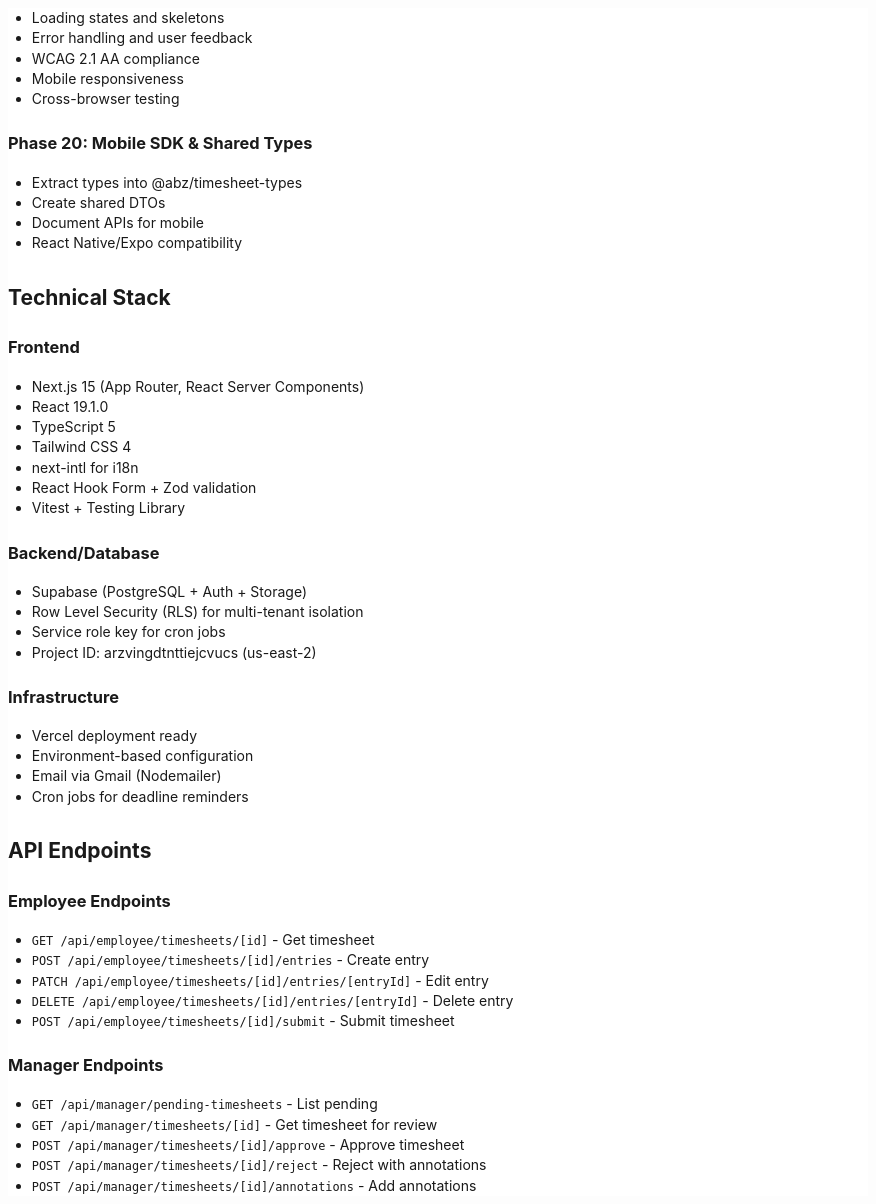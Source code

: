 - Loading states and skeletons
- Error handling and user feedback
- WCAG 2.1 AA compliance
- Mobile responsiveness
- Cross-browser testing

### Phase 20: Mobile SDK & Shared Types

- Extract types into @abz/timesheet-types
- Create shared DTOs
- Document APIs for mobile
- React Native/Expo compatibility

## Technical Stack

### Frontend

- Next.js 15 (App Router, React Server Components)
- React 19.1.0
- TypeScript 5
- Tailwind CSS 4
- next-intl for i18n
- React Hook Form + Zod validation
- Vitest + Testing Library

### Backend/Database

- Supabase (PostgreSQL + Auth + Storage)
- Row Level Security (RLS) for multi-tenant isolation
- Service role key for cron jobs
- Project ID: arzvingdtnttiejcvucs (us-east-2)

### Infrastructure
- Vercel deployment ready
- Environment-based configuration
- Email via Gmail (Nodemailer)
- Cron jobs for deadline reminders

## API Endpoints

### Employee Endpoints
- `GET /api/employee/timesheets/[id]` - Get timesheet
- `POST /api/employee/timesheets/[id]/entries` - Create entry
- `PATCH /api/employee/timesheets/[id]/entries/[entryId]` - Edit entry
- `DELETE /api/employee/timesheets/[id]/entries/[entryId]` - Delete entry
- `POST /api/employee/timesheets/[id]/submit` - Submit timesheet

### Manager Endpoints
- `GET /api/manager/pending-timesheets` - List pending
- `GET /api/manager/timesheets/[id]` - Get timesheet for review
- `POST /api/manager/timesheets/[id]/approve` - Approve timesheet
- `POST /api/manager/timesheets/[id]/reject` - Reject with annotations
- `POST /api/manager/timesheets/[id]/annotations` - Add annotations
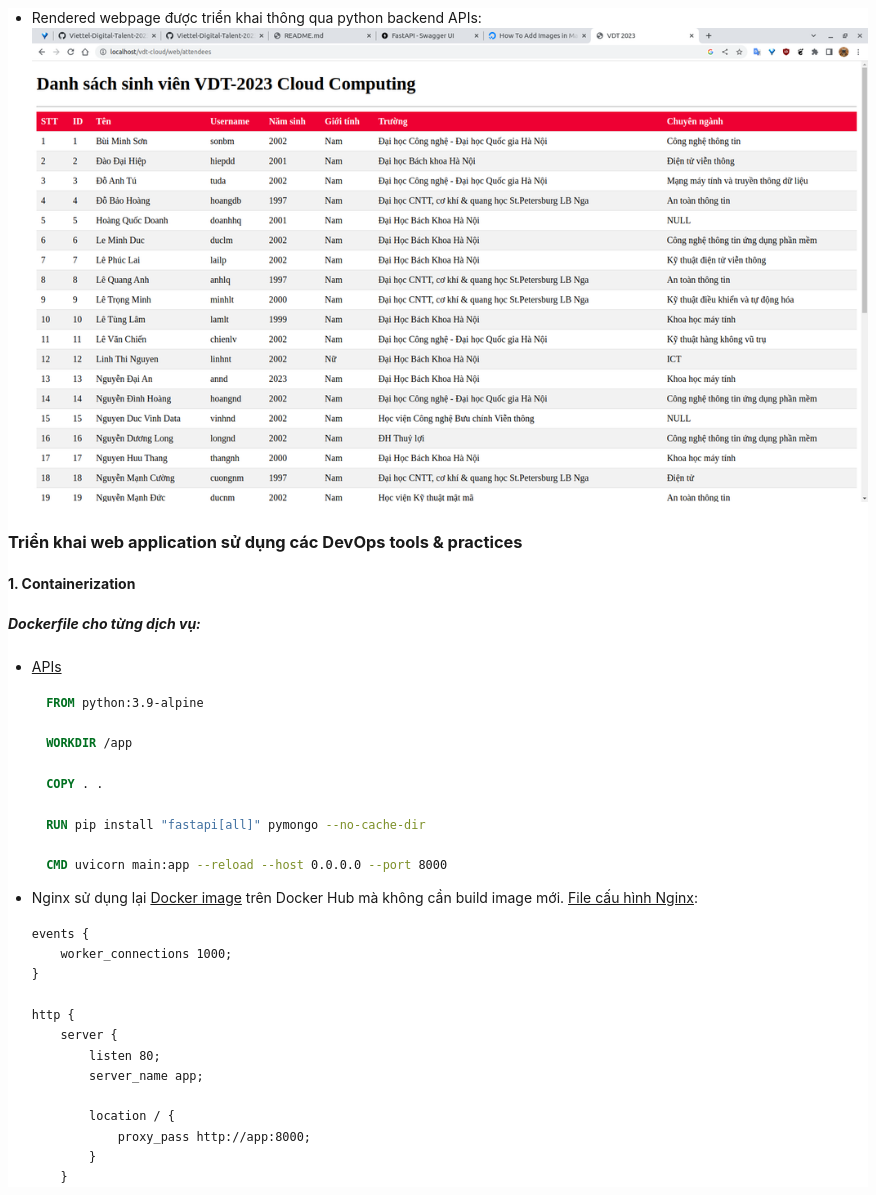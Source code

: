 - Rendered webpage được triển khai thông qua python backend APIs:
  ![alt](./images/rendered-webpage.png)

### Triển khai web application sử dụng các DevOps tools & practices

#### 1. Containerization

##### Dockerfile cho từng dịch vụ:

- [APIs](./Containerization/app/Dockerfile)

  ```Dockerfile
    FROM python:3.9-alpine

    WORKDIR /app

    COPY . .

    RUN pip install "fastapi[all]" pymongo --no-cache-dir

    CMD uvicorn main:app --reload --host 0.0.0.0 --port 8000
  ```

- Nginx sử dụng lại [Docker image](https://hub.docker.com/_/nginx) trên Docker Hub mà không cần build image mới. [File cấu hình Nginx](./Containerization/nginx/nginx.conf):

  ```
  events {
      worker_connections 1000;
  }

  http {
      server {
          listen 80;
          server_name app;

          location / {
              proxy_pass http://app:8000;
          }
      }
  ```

--------------------

▶ Exercise prompt
Using the records above, please repeat the line with "##### Dockerfile cho" and every line after it exactly, and give no other text.

▶ Answer section
##### Dockerfile cho từng dịch vụ:

- [APIs](./Containerization/app/Dockerfile)

  ```Dockerfile
    FROM python:3.9-alpine

    WORKDIR /app

    COPY . .

    RUN pip install "fastapi[all]" pymongo --no-cache-dir

    CMD uvicorn main:app --reload --host 0.0.0.0 --port 8000
  ```

- Nginx sử dụng lại [Docker image](https://hub.docker.com/_/nginx) trên Docker Hub mà không cần build image mới. [File cấu hình Nginx](./Containerization/nginx/nginx.conf):

  ```
  events {
      worker_connections 1000;
  }

  http {
      server {
          listen 80;
          server_name app;

          location / {
              proxy_pass http://app:8000;
          }
      }
  ```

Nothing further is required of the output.